Start of Block

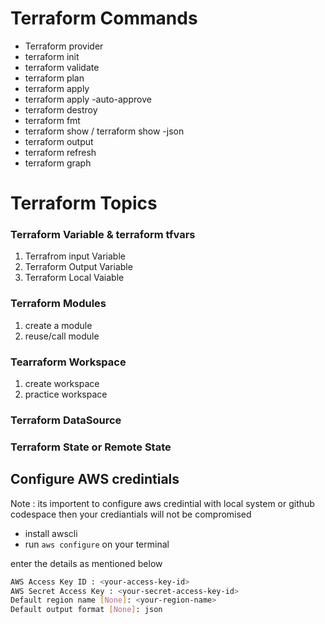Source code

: # Terraform Commands
- Terraform provider
- terraform init
- terraform validate
- terraform plan
- terraform apply
- terraform apply -auto-approve
- terraform destroy
- terraform fmt
- terraform show / terraform show -json
- terraform output
- terraform refresh
- terraform graph


# Terraform Topics
### Terraform Variable & terraform tfvars
1. Terrafrom input Variable
2. Terraform Output Variable
3. Terraform Local Vaiable

### Terraform Modules
1. create a module
2. reuse/call module

### Tearraform Workspace
1. create workspace
2. practice workspace

### Terraform DataSource
### Terraform State or Remote State



## Configure AWS credintials
Note : its importent to configure aws credintial with local system or github codespace then your crediantials will not be compromised

- install awscli
- run `aws configure` on your terminal

enter the details as mentioned below
```bash
AWS Access Key ID : <your-access-key-id>
AWS Secret Access Key : <your-secret-access-key-id>
Default region name [None]: <your-region-name>
Default output format [None]: json
```




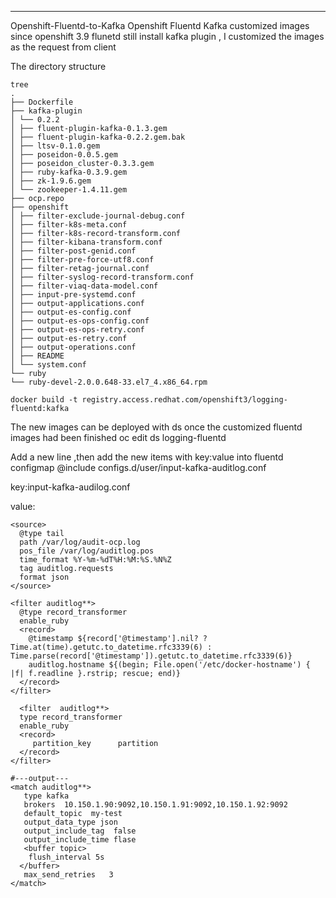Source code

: ---
Openshift-Fluentd-to-Kafka
Openshift Fluentd Kafka customized images 
since openshift 3.9 flunetd still install kafka plugin , I customized the images as the request from client

The directory structure
```
tree
. 
├── Dockerfile 
├── kafka-plugin 
│ └── 0.2.2 
│ ├── fluent-plugin-kafka-0.1.3.gem 
│ ├── fluent-plugin-kafka-0.2.2.gem.bak 
│ ├── ltsv-0.1.0.gem 
│ ├── poseidon-0.0.5.gem 
│ ├── poseidon_cluster-0.3.3.gem 
│ ├── ruby-kafka-0.3.9.gem 
│ ├── zk-1.9.6.gem 
│ └── zookeeper-1.4.11.gem 
├── ocp.repo 
├── openshift 
│ ├── filter-exclude-journal-debug.conf 
│ ├── filter-k8s-meta.conf 
│ ├── filter-k8s-record-transform.conf 
│ ├── filter-kibana-transform.conf 
│ ├── filter-post-genid.conf 
│ ├── filter-pre-force-utf8.conf 
│ ├── filter-retag-journal.conf 
│ ├── filter-syslog-record-transform.conf 
│ ├── filter-viaq-data-model.conf 
│ ├── input-pre-systemd.conf 
│ ├── output-applications.conf 
│ ├── output-es-config.conf 
│ ├── output-es-ops-config.conf 
│ ├── output-es-ops-retry.conf 
│ ├── output-es-retry.conf 
│ ├── output-operations.conf 
│ ├── README 
│ └── system.conf 
└── ruby 
└── ruby-devel-2.0.0.648-33.el7_4.x86_64.rpm 

docker build -t registry.access.redhat.com/openshift3/logging-fluentd:kafka
```

The new images can be deployed with ds once the customized fluentd images had been finished
oc edit ds logging-fluentd

Add a new line ,then add the new items with key:value into fluentd configmap
@include configs.d/user/input-kafka-auditlog.conf

key:input-kafka-audilog.conf

value:
```
<source>
  @type tail
  path /var/log/audit-ocp.log
  pos_file /var/log/auditlog.pos
  time_format %Y-%m-%dT%H:%M:%S.%N%Z
  tag auditlog.requests
  format json
</source>

<filter auditlog**>
  @type record_transformer
  enable_ruby
  <record>
    @timestamp ${record['@timestamp'].nil? ? Time.at(time).getutc.to_datetime.rfc3339(6) : Time.parse(record['@timestamp']).getutc.to_datetime.rfc3339(6)}
    auditlog.hostname ${(begin; File.open('/etc/docker-hostname') { |f| f.readline }.rstrip; rescue; end)}
  </record>
</filter>

  <filter  auditlog**>
  type record_transformer
  enable_ruby
  <record>
     partition_key      partition
  </record>
</filter>

#---output---
<match auditlog**>
   type kafka
   brokers  10.150.1.90:9092,10.150.1.91:9092,10.150.1.92:9092
   default_topic  my-test
   output_data_type json
   output_include_tag  false
   output_include_time flase
   <buffer topic>
    flush_interval 5s
  </buffer>
   max_send_retries   3         
</match>

```
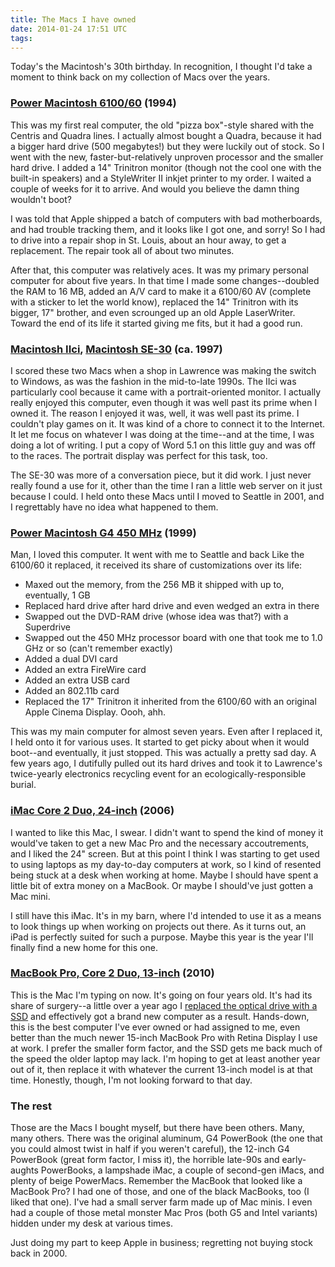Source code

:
 ```yaml
---
title: The Macs I have owned
date: 2014-01-24 17:51 UTC
tags:
---
```


Today's the Macintosh's 30th birthday. In recognition, I thought I'd take a moment to think back on my collection of Macs over the years.

### [Power Macintosh 6100/60](http://www.everymac.com/systems/apple/powermac/specs/powermac_6100_60.html) (1994)

This was my first real computer, the old "pizza box"-style shared with the Centris and Quadra lines. I actually almost bought a Quadra, because it had a bigger hard drive (500 megabytes!) but they were luckily out of stock. So I went with the new, faster-but-relatively unproven processor and the smaller hard drive. I added a 14" Trinitron monitor (though not the cool one with the built-in speakers) and a StyleWriter II inkjet printer to my order. I waited a couple of weeks for it to arrive. And would you believe the damn thing wouldn't boot?

I was told that Apple shipped a batch of computers with bad motherboards, and had trouble tracking them, and it looks like I got one, and sorry! So I had to drive into a repair shop in St. Louis, about an hour away, to get a replacement. The repair took all of about two minutes.

After that, this computer was relatively aces. It was my primary personal computer for about five years. In that time I made some changes--doubled the RAM to 16 MB, added an A/V card to make it a 6100/60 AV (complete with a sticker to let the world know), replaced the 14" Trinitron with its bigger, 17" brother, and even scrounged up an old Apple LaserWriter. Toward the end of its life it started giving me fits, but it had a good run.

### [Macintosh IIci](http://www.everymac.com/systems/apple/mac_ii/specs/mac_iici.html), [Macintosh SE-30](http://www.everymac.com/systems/apple/mac_classic/specs/mac_se30.html) (ca. 1997)

I scored these two Macs when a shop in Lawrence was making the switch to Windows, as was the fashion in the mid-to-late 1990s. The IIci was particularly cool because it came with a portrait-oriented monitor. I actually really enjoyed this computer, even though it was well past its prime when I owned it. The reason I enjoyed it was, well, it was well past its prime. I couldn't play games on it. It was kind of a chore to connect it to the Internet. It let me focus on whatever I was doing at the time--and at the time, I was doing a lot of writing. I put a copy of Word 5.1 on this little guy and was off to the races. The portrait display was perfect for this task, too.

The SE-30 was more of a conversation piece, but it did work. I just never really found a use for it, other than the time I ran a little web server on it just because I could. I held onto these Macs until I moved to Seattle in 2001, and I regrettably have no idea what happened to them.

### [Power Macintosh G4 450 MHz](http://www.everymac.com/systems/apple/powermac_g4/specs/powermac_g4_450.html) (1999)

Man, I loved this computer. It went with me to Seattle and back Like the 6100/60 it replaced, it received its share of customizations over its life:

- Maxed out the memory, from the 256 MB it shipped with up to, eventually, 1 GB
- Replaced hard drive after hard drive and even wedged an extra in there
- Swapped out the DVD-RAM drive (whose idea was that?) with a Superdrive
- Swapped out the 450 MHz processor board with one that took me to 1.0 GHz or so (can't remember exactly)
- Added a dual DVI card
- Added an extra FireWire card
- Added an extra USB card
- Added an 802.11b card
- Replaced the 17" Trinitron it inherited from the 6100/60 with an original Apple Cinema Display. Oooh, ahh.

This was my main computer for almost seven years. Even after I replaced it, I held onto it for various uses. It started to get picky about when it would boot--and eventually, it just stopped. This was actually a pretty sad day. A few years ago, I dutifully pulled out its hard drives and took it to Lawrence's twice-yearly electronics recycling event for an ecologically-responsible burial.

### [iMac Core 2 Duo, 24-inch](http://www.everymac.com/systems/apple/imac/specs/imac-core-2-duo-2.16-24-inch-specs.html) (2006)

I wanted to like this Mac, I swear. I didn't want to spend the kind of money it would've taken to get a new Mac Pro and the necessary accoutrements, and I liked the 24" screen. But at this point I think I was starting to get used to using laptops as my day-to-day computers at work, so I kind of resented being stuck at a desk when working at home. Maybe I should have spent a little bit of extra money on a MacBook. Or maybe I should've just gotten a Mac mini.

I still have this iMac. It's in my barn, where I'd intended to use it as a means to look things up when working on projects out there. As it turns out, an iPad is perfectly suited for such a purpose. Maybe this year is the year I'll finally find a new home for this one.

### [MacBook Pro, Core 2 Duo, 13-inch](http://www.everymac.com/systems/apple/macbook_pro/specs/macbook-pro-core-2-duo-2.66-aluminum-13-mid-2010-unibody-specs.html) (2010)

This is the Mac I'm typing on now. It's going on four years old. It's had its share of surgery--a little over a year ago I [replaced the optical drive with a SSD](http://aaronsumner.com/posts/2012/12/owc-data-doubler-mercury-3g.html) and effectively got a brand new computer as a result. Hands-down, this is the best computer I've ever owned or had assigned to me, even better than the much newer 15-inch MacBook Pro with Retina Display I use at work. I prefer the smaller form factor, and the SSD gets me back much of the speed the older laptop may lack. I'm hoping to get at least another year out of it, then replace it with whatever the current 13-inch model is at that time. Honestly, though, I'm not looking forward to that day.

### The rest

Those are the Macs I bought myself, but there have been others. Many, many others. There was the original aluminum, G4 PowerBook (the one that you could almost twist in half if you weren't careful), the 12-inch G4 PowerBook (great form factor, I miss it), the horrible late-90s and early-aughts PowerBooks, a lampshade iMac, a couple of second-gen iMacs, and plenty of beige PowerMacs. Remember the MacBook that looked like a MacBook Pro? I had one of those, and one of the black MacBooks, too (I liked that one). I've had a small server farm made up of Mac minis. I even had a couple of those metal monster Mac Pros (both G5 and Intel variants) hidden under my desk at various times.

Just doing my part to keep Apple in business; regretting not buying stock back in 2000.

End of Block

Exercise: Your task is to show every line of the listing above containing "install".

Result of this exercise:
- install awscli
since openshift 3.9 flunetd still install kafka plugin , I customized the images as the request from client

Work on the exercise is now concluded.